Jul 29 2020
With the help of machine learning, two scientists from the University of California, Riverside (UCR) have effectively interpreted the smell of chemicals—a breakthrough study that could prove useful in the fragrance and food flavor sectors.
We now can use artificial intelligence to predict how any chemical is going to smell to humans. Chemicals that are toxic or harsh in, say, flavors, cosmetics, or household products can be replaced with natural, softer, and safer chemicals.
Anandasankar Ray, Study Senior Author and Professor, Department of Molecular, Cell and Systems Biology, University of California, Riverside
The study was published in the iScience journal.
Odors are perceived by humans when some of the almost 400 odorant receptors (ORs) are stimulated in their noses. A special set of chemicals stimulate each OR. Collectively, the vast OR family is capable of detecting a large chemical space. A crucial question in the area of olfaction is the contribution of the receptors in different percepts or perceptual qualities.
We tried to model human olfactory percepts using chemical informatics and machine learning. The power of machine learning is that it is able to evaluate a large number of chemical features and learn what makes a chemical smell like, say, a lemon or a rose or something else.
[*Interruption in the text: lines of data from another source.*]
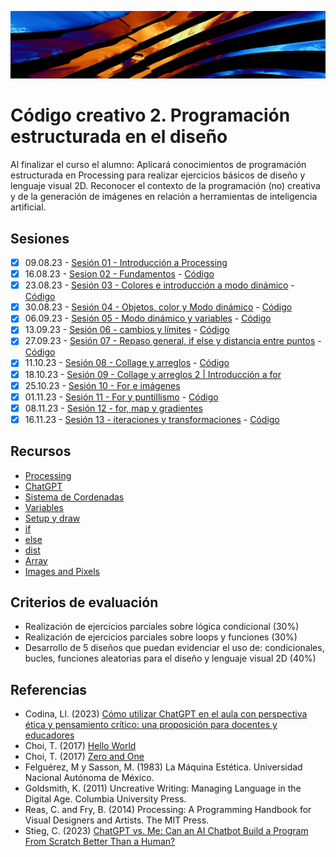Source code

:![portada](https://raw.githubusercontent.com/EmilioOcelotl/cc2-2024-1/main/img/banner.png)

# Código creativo 2. Programación estructurada en el diseño

Al finalizar el curso el alumno: Aplicará conocimientos de programación estructurada en Processing para realizar ejercicios básicos de diseño y lenguaje visual 2D. 
Reconocer el contexto de la programación (no) creativa y de la generación de imágenes en relación a herramientas de inteligencia artificial. 

## Sesiones

- [x] 09.08.23 - [Sesión 01 - Introducción a Processing](https://github.com/EmilioOcelotl/cc2-2024-1/blob/main/doc/s01.md) 
- [x] 16.08.23 - [Sesion 02 - Fundamentos](https://github.com/EmilioOcelotl/cc2-2024-1/blob/main/doc/s02.md) - [Código](https://gist.github.com/EmilioOcelotl/08a4acd32234c350b6b4a4da11d45630)
- [x] 23.08.23 - [Sesión 03 - Colores e introducción a modo dinámico](https://github.com/EmilioOcelotl/cc2-2024-1/blob/main/doc/s03.md) - [Código](https://gist.github.com/EmilioOcelotl/d1fed8211ea2b881caf57853779184c6)
- [x] 30.08.23 - [Sesión 04 - Objetos, color y Modo dinámico](https://github.com/EmilioOcelotl/cc2-2024-1/blob/main/doc/s04.md) - [Código](https://gist.github.com/EmilioOcelotl/a0a58d7fb8f4fd4baa7fccd1d1ab1f7b)
- [x] 06.09.23 - [Sesión 05 - Modo dinámico y variables](https://github.com/EmilioOcelotl/cc2-2024-1/blob/main/doc/s05.md) - [Código](https://gist.github.com/EmilioOcelotl/0c909656d41f429c38cc29f43a3b04c8)
- [x] 13.09.23 - [Sesión 06 - cambios y límites](https://github.com/EmilioOcelotl/cc2-2024-1/blob/main/doc/s06.md) - [Código](https://gist.github.com/EmilioOcelotl/7135e1f98d98e895bd8d38a004298fcf)
- [x] 27.09.23 - [Sesión 07 - Repaso general, if else y distancia entre puntos](https://github.com/EmilioOcelotl/cc2-2024-1/blob/main/doc/s07.md) - [Código](https://gist.github.com/EmilioOcelotl/f935107fbace5db365258bf229e0fc49)
- [x] 11.10.23 - [Sesión 08 - Collage y arreglos](https://github.com/EmilioOcelotl/cc2-2024-1/blob/main/doc/s08.md) - [Código](https://gist.github.com/EmilioOcelotl/cde33c960b2bc96626ec5d9d1c3ef49a)
- [x] 18.10.23 - [Sesión 09 - Collage y arreglos 2 | Introducción a for](https://github.com/EmilioOcelotl/cc2-2024-1/blob/main/doc/s09.md) 
- [x] 25.10.23 - [Sesión 10 - For e imágenes](https://github.com/EmilioOcelotl/cc2-2024-1/blob/main/doc/s10.md)
- [x] 01.11.23 - [Sesión 11 - For y puntillismo](https://github.com/EmilioOcelotl/cc2-2024-1/blob/main/doc/s11.md) - [Código](https://gist.github.com/EmilioOcelotl/f387c31bba7bc9da3112938f1826fced)
- [x] 08.11.23 - [Sesión 12 - for, map y gradientes](https://github.com/EmilioOcelotl/cc2-2024-1/blob/main/doc/s12.md)
- [x] 16.11.23 - [Sesión 13 - iteraciones y transformaciones](https://gist.github.com/EmilioOcelotl/d5cf616150002d8bf6851d6b644cae99) - [Código](https://gist.github.com/EmilioOcelotl/6f3025f613e56462ad5befbf9a8fa608)

## Recursos 

- [Processing](https://processing.org/)
- [ChatGPT](https://chat.openai.com/)
- [Sistema de Cordenadas](https://processing.org/tutorials/coordinatesystemandshapes)
- [Variables](https://processing.org/examples/variables.html)
- [Setup y draw](https://processing.org/examples/setupdraw.html)
- [if](https://processing.org/reference/if.html)
- [else](https://processing.org/reference/else.html)
- [dist](https://processing.org/reference/dist_.html)
- [Array](https://processing.org/reference/Array.html)
- [Images and Pixels](https://processing.org/tutorials/pixels)

## Criterios de evaluación

- Realización de ejercicios parciales sobre lógica condicional (30%)
- Realización de ejercicios parciales sobre loops y funciones (30%)
- Desarrollo de 5 diseños que puedan evidenciar el uso de: condicionales, bucles, funciones aleatorias para el diseño y lenguaje visual 2D (40%) 

## Referencias

- Codina, Ll. (2023) [Cómo utilizar ChatGPT en el aula con perspectiva ética y pensamiento crítico: una proposición para docentes y educadores](https://www.lluiscodina.com/chatgpt-educadores/)
- Choi, T. (2017) [Hello World](http://avant.org/project/hello-world/)
- Choi, T. (2017) [Zero and One](http://avant.org/project/zero-one/)
- Felguérez, M y Sasson, M. (1983) La Máquina Estética. Universidad Nacional Autónoma de México. 
- Goldsmith, K. (2011) Uncreative Writing: Managing Language in the Digital Age. Columbia University Press.
- Reas, C. and Fry, B. (2014) Processing: A Programming Handbook for Visual Designers and Artists. The MIT Press.
- Stieg, C. (2023) [ChatGPT vs. Me: Can an AI Chatbot Build a Program From Scratch Better Than a Human?](https://www.codecademy.com/resources/blog/chatgpt-vs-human-developer-coding-project/)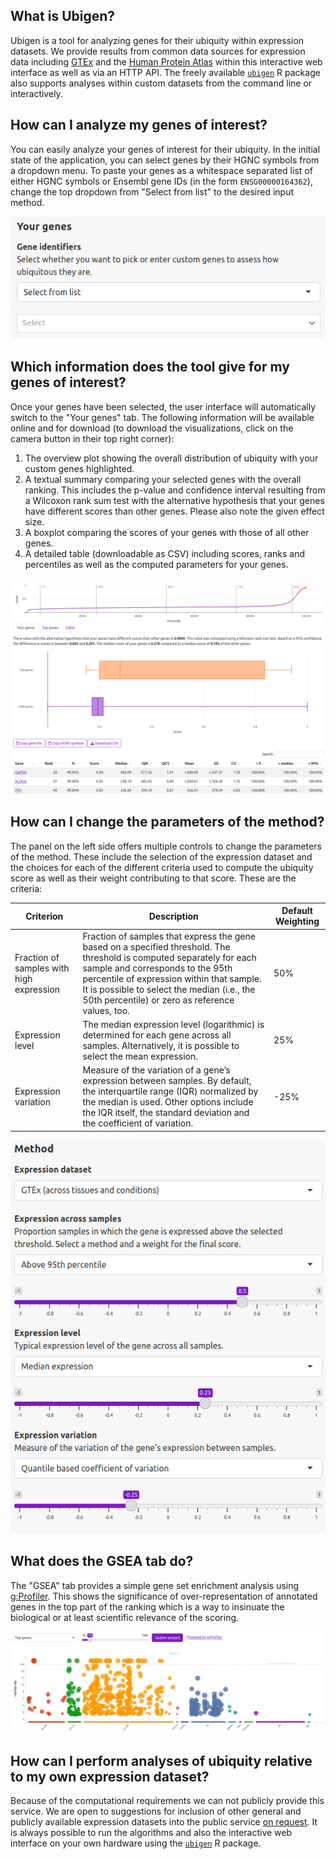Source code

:## What is Ubigen?

Ubigen is a tool for analyzing genes for their ubiquity within expression
datasets. We provide results from common data sources for expression data
including [GTEx](https://gtexportal.org) and the
[Human Protein Atlas](https://www.proteinatlas.org) within this interactive
web interface as well as via an HTTP API. The freely available
[`ubigen`](https://ubigen.uni-rostock.de/code) R package also supports analyses
within custom datasets from the command line or interactively.

## How can I analyze my genes of interest?

You can easily analyze your genes of interest for their ubiquity. In the
initial state of the application, you can select genes by their HGNC symbols
from a dropdown menu. To paste your genes as a whitespace separated list of
either HGNC symbols or Ensembl gene IDs (in the form `ENSG00000164362`), change
the top dropdown from "Select from list" to the desired input method.

![Screenshot of the gene selector](gene_selector.png)

## Which information does the tool give for my genes of interest?

Once your genes have been selected, the user interface will automatically switch
to the "Your genes" tab. The following information will be available online and
for download (to download the visualizations, click on the camera button in
their top right corner):

1. The overview plot showing the overall distribution of ubiquity with your
   custom genes highlighted.
2. A textual summary comparing your selected genes with the overall ranking.
   This includes the p-value and confidence interval resulting from a Wilcoxon
   rank sum test with the alternative hypothesis that your genes have different
   scores than other genes. Please also note the given effect size.
3. A boxplot comparing the scores of your genes with those of all other genes.
4. A detailed table (downloadable as CSV) including scores, ranks and
   percentiles as well as the computed parameters for your genes.

![Screenshot of information on custom genes](custom_genes.png)

## How can I change the parameters of the method?

The panel on the left side offers multiple controls to change the parameters of
the method. These include the selection of the expression dataset and the
choices for each of the different criteria used to compute the ubiquity score
as well as their weight contributing to that score. These are the criteria:

| Criterion                                | Description                                                                                                                                                                                                                                                                                               | Default Weighting |
| ---------------------------------------- | --------------------------------------------------------------------------------------------------------------------------------------------------------------------------------------------------------------------------------------------------------------------------------------------------------- | ----------------- |
| Fraction of samples with high expression | Fraction of samples that express the gene based on a specified threshold. The threshold is computed separately for each sample and corresponds to the 95th percentile of expression within that sample. It is possible to select the median (i.e., the 50th percentile) or zero as reference values, too. | 50%               |
| Expression level                         | The median expression level (logarithmic) is determined for each gene across all samples. Alternatively, it is possible to select the mean expression.                                                                                                                                                    | 25%               |
| Expression variation                     | Measure of the variation of a gene’s expression between samples. By default, the interquartile range (IQR) normalized by the median is used. Other options include the IQR itself, the standard deviation and the coefficient of variation.                                                               | -25%              |

![Screenshot of the method parameter controls](method_parameters.png)

## What does the GSEA tab do?

The "GSEA" tab provides a simple gene set enrichment analysis using
[g:Profiler](https://biit.cs.ut.ee/gprofiler/gost). This shows the significance
of over-representation of annotated genes in the top part of the ranking which
is a way to insinuate the biological or at least scientific relevance of the
scoring.

![Screenshot of the GSEA plot](gsea.png)

## How can I perform analyses of ubiquity relative to my own expression dataset?

Because of the computational requirements we can not publicly provide this
service. We are open to suggestions for inclusion of other general and publicly
available expression datasets into the public service
[on request](mailto:elias.projahn@uni-rostock.de). It is always possible to run
the algorithms and also the interactive web interface on your own hardware using
the [`ubigen`](https://ubigen.uni-rostock.de/code) R package.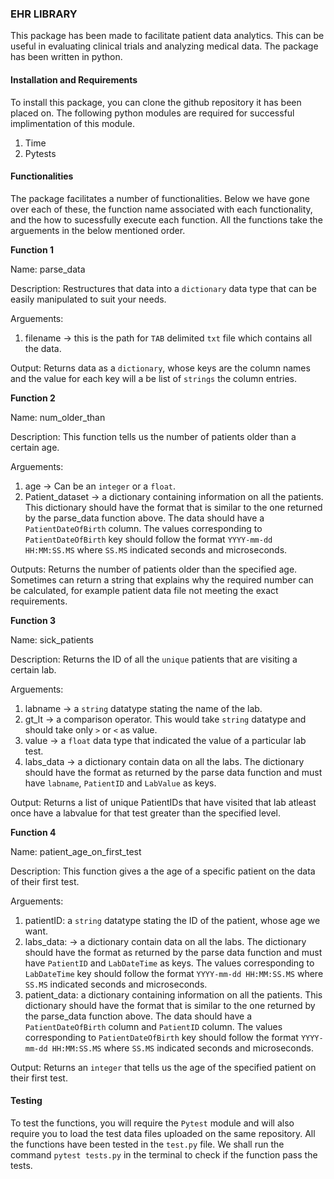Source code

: ### EHR LIBRARY

This package has been made to facilitate patient data analytics. This can be useful in evaluating clinical trials and analyzing medical data. The package has been written in python. 

#### Installation and Requirements

To install this package, you can clone the github repository it has been placed on. The following python modules are required for successful implimentation of this module.

1) Time
2) Pytests

#### Functionalities

The package facilitates a number of functionalities. Below we have gone over each of these, the function name associated with each functionality, and the how to sucessfully execute each function. All the functions take the arguements in the below mentioned order. 

**Function 1**

Name: parse_data

Description: Restructures that data into a `dictionary` data type that can be easily manipulated to suit your needs.

Arguements: 

1. filename -> this is the path for `TAB` delimited `txt` file which contains all the data. 

Output: Returns data as a `dictionary`, whose keys are the column names and the value for each key will a be list of `strings` the column entries.

**Function 2**

Name: num_older_than

Description: This function tells us the number of patients older than a certain age.

Arguements: 

1. age -> Can be an `integer` or a `float`.
2. Patient_dataset -> a dictionary containing information on all the patients. This dictionary should have the format that is similar to the one returned by the parse_data function above. The data should have a `PatientDateOfBirth` column.  The values corresponding to `PatientDateOfBirth` key should follow the format `YYYY-mm-dd HH:MM:SS.MS` where `SS.MS` indicated seconds and microseconds.

Outputs: Returns the number of patients older than the specified age. Sometimes can return a string that explains why the required number can be calculated, for example patient data file not meeting the exact requirements.

**Function 3**

Name: sick_patients

Description: Returns the ID of all the `unique` patients that are visiting a certain lab. 

Arguements: 

1. labname -> a `string` datatype stating the name of the lab.
2. gt_lt -> a comparison operator. This would take `string` datatype and should take only `>` or `<` as value.
3. value -> a `float` data type that indicated the value of a particular lab test.
4. labs_data -> a dictionary contain data on all the labs. The dictionary should have the format as returned by the parse data function and must have `labname`, `PatientID` and `LabValue` as keys.

Output: Returns a list of unique PatientIDs that have visited that lab atleast once have a labvalue for that test greater than the specified level.


**Function 4**

Name: patient_age_on_first_test

Description: This function gives a the age of a specific patient on the data of their first test.

Arguements: 

1. patientID: a `string` datatype stating the ID of the patient, whose age we want.
2. labs_data: -> a dictionary contain data on all the labs. The dictionary should have the format as returned by the parse data function and must have `PatientID` and `LabDateTime` as keys. The values corresponding to `LabDateTime` key should follow the format `YYYY-mm-dd HH:MM:SS.MS` where `SS.MS` indicated seconds and microseconds.
3. patient_data: a dictionary containing information on all the patients. This dictionary should have the format that is similar to the one returned by the parse_data function above. The data should have a `PatientDateOfBirth` column and `PatientID` column.  The values corresponding to `PatientDateOfBirth` key should follow the format `YYYY-mm-dd HH:MM:SS.MS` where `SS.MS` indicated seconds and microseconds.

Output: Returns an `integer` that tells us the age of the specified patient on their first test.

#### Testing

To test the functions, you will require the `Pytest` module and will also require you to load the test data files uploaded on the same repository. All the functions have been tested in the `test.py` file. We shall run the command `pytest tests.py` in the terminal to check if the function pass the tests.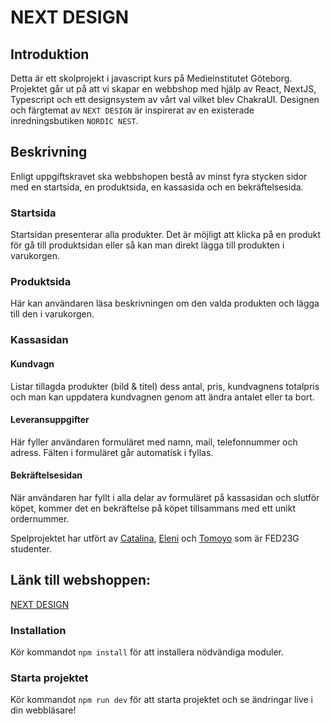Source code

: # NEXT DESIGN

## Introduktion

Detta är ett skolprojekt i javascript kurs på Medieinstitutet Göteborg. Projektet går ut på att vi skapar en webbshop med hjälp av React, NextJS, Typescript och ett designsystem av vårt val vilket blev ChakraUI. Designen och färgtemat av `NEXT DESIGN` är inspirerat av en existerade inredningsbutiken `NORDIC NEST`.

## Beskrivning

Enligt uppgiftskravet ska webbshopen bestå av minst fyra stycken sidor med en startsida, en produktsida, en kassasida och en bekräftelsesida.

### Startsida

Startsidan presenterar alla produkter. Det är möjligt att klicka på en produkt för gå till produktsidan eller så kan man direkt lägga till produkten i varukorgen.

### Produktsida

Här kan användaren läsa beskrivningen om den valda produkten och lägga till den i varukorgen.

### Kassasidan

#### Kundvagn

Listar tillagda produkter (bild & titel) dess antal, pris, kundvagnens totalpris och man kan uppdatera kundvagnen genom att ändra antalet eller ta bort.

#### Leveransuppgifter

Här fyller användaren formuläret med namn, mail, telefonnummer och adress. Fälten i formuläret går automatisk i fyllas.

#### Bekräftelsesidan

När användaren har fyllt i alla delar av formuläret på kassasidan och slutför köpet, kommer det en bekräftelse på köpet tillsammans med ett unikt ordernummer.

Spelprojektet har utfört av [Catalina](https://github.com/CatAvadani), [Eleni](https://github.com/Eleni001) och [Tomoyo](https://github.com/toal13) som är FED23G studenter.

## Länk till webshoppen:

[NEXT DESIGN](link)

### Installation

Kör kommandot `npm install` för att installera nödvändiga moduler.

### Starta projektet

Kör kommandot `npm run dev` för att starta projektet och se ändringar live i din webbläsare!
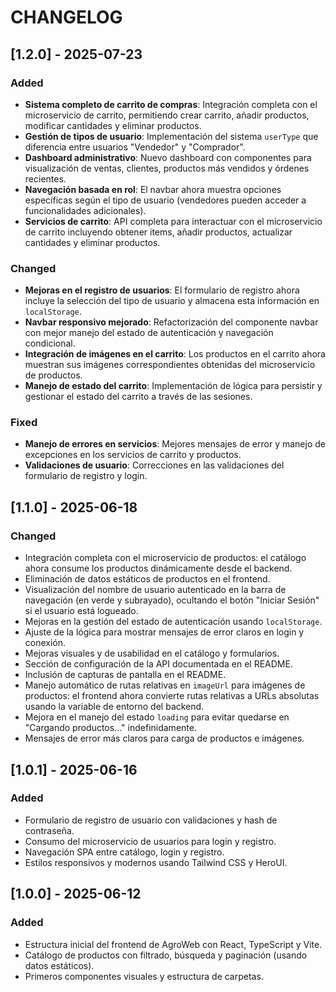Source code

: # CHANGELOG


## [1.2.0] - 2025-07-23
### Added
- **Sistema completo de carrito de compras**: Integración completa con el microservicio de carrito, permitiendo crear carrito, añadir productos, modificar cantidades y eliminar productos.
- **Gestión de tipos de usuario**: Implementación del sistema `userType` que diferencia entre usuarios "Vendedor" y "Comprador".
- **Dashboard administrativo**: Nuevo dashboard con componentes para visualización de ventas, clientes, productos más vendidos y órdenes recientes.
- **Navegación basada en rol**: El navbar ahora muestra opciones específicas según el tipo de usuario (vendedores pueden acceder a funcionalidades adicionales).
- **Servicios de carrito**: API completa para interactuar con el microservicio de carrito incluyendo obtener items, añadir productos, actualizar cantidades y eliminar productos.

### Changed
- **Mejoras en el registro de usuarios**: El formulario de registro ahora incluye la selección del tipo de usuario y almacena esta información en `localStorage`.
- **Navbar responsivo mejorado**: Refactorización del componente navbar con mejor manejo del estado de autenticación y navegación condicional.
- **Integración de imágenes en el carrito**: Los productos en el carrito ahora muestran sus imágenes correspondientes obtenidas del microservicio de productos.
- **Manejo de estado del carrito**: Implementación de lógica para persistir y gestionar el estado del carrito a través de las sesiones.

### Fixed
- **Manejo de errores en servicios**: Mejores mensajes de error y manejo de excepciones en los servicios de carrito y productos.
- **Validaciones de usuario**: Correcciones en las validaciones del formulario de registro y login.

## [1.1.0] - 2025-06-18
### Changed
- Integración completa con el microservicio de productos: el catálogo ahora consume los productos dinámicamente desde el backend.
- Eliminación de datos estáticos de productos en el frontend.
- Visualización del nombre de usuario autenticado en la barra de navegación (en verde y subrayado), ocultando el botón "Iniciar Sesión" si el usuario está logueado.
- Mejoras en la gestión del estado de autenticación usando `localStorage`.
- Ajuste de la lógica para mostrar mensajes de error claros en login y conexión.
- Mejoras visuales y de usabilidad en el catálogo y formularios.
- Sección de configuración de la API documentada en el README.
- Inclusión de capturas de pantalla en el README.
- Manejo automático de rutas relativas en `imageUrl` para imágenes de productos: el frontend ahora convierte rutas relativas a URLs absolutas usando la variable de entorno del backend.
- Mejora en el manejo del estado `loading` para evitar quedarse en "Cargando productos..." indefinidamente.
- Mensajes de error más claros para carga de productos e imágenes.

## [1.0.1] - 2025-06-16
### Added
- Formulario de registro de usuario con validaciones y hash de contraseña.
- Consumo del microservicio de usuarios para login y registro.
- Navegación SPA entre catálogo, login y registro.
- Estilos responsivos y modernos usando Tailwind CSS y HeroUI.

## [1.0.0] - 2025-06-12
### Added
- Estructura inicial del frontend de AgroWeb con React, TypeScript y Vite.
- Catálogo de productos con filtrado, búsqueda y paginación (usando datos estáticos).
- Primeros componentes visuales y estructura de carpetas.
The machine learning algorithm can eventually predict how a new chemical will smell even though we may initially not know if it smells like a lemon or a rose.
Anandasankar Ray, Study Senior Author and Professor, Department of Molecular, Cell and Systems Biology, University of California, Riverside
Ray believes that a digital approach to predict the smell of chemicals can provide a new way to scientifically prioritize the kinds of chemicals that can be applied in the food, fragrance, and flavor sectors.
“It allows us to rapidly find chemicals that have a novel combination of smells,” Ray added. “The technology can help us discover new chemicals that could replace existing ones that are becoming rare, for example, or which are very expensive. It gives us a vast palette of compounds that we can mix and match for any olfactory application.”
He continued, “For example, you can now make a mosquito repellent that works on mosquitoes but is pleasant smelling to humans.”
The scientists initially created a technique for a computer to learn chemical traits that stimulate familiar human ORs. They subsequently screened about half a million compounds for novel ligands—that is, molecules that adhere to receptors—for a total of 34 ORs. The team then focused on whether the machine learning algorithm that could predict the OR activity could also estimate different perceptual qualities of odorants.
Computers might help us better understand human perceptual coding, which appears, in part, to be based on combinations of differently activated ORs We used hundreds of chemicals that human volunteers previously evaluated, selected ORs that best predicted percepts on a portion of chemicals, and tested that these ORs were also predictive of new chemicals.
Joel Kowalewski, Study First Author and Student, Neuroscience Graduate Program, University of California, Riverside
Kowalewski is currently working with Ray.
Both Ray and Kowalewski demonstrated that OR activity had effectively estimated a total of 146 different percepts of chemicals. To the team’s amazement, only a few and not all ORs were required to estimate some of these percepts.
Since the researchers were not able to record the activity from humans’ sensory neurons, they further tested this in the fruit fly called Drosophila melanogaster, and noted an analogous result when estimating the aversion or attraction of the fly to different odorants.
“If predictions are successful with less information, the task of decoding odor perception would then become easier for a computer,” added Kowalewski.
Ray further elaborated that several items, which are available to consumers, include volatile chemicals to render themselves appealing. Around 80% of what is believed to be flavor in food items actually comes from the odors that have an impact on smell.
Fragrances used for perfuming cosmetics and various household goods, including cleaning products, play a crucial role in consumer behavior.
“Our digital approach using machine learning could open up many opportunities in the food, flavor, and fragrance industries. We now have an unprecedented ability to find ligands and new flavors and fragrances. Using our computational approach, we can intelligently design volatile chemicals that smell desirable for use and also predict ligands for the 34 human ORs,” Ray concluded.
The National Science Foundation and UCR have partly funded the study.
The novel technology has been revealed to the UCR Office of Technology Partnerships, assigned UC case number 2019-131, and is pending patent. It is titled “Methods for identifying, compounds identified and compositions thereof,” and has been licensed to Sensorygen Inc., a startup company.
Established by Ray in 2015, Sensorygen uses artificial intelligence (AI) and computational biology to identify natural replacements for harsh and toxic chemicals that are used in daily products, including identification of new flavors as well as insect repellents.
The study is titled “Predicting human olfactory perception from activities of odorant receptors.”
Journal Reference:
Kowalewski, J., et al. (2020) Predicting human olfactory perception from activities of odorant receptors. iScience. doi.org/10.1016/j.isci.2020.101361.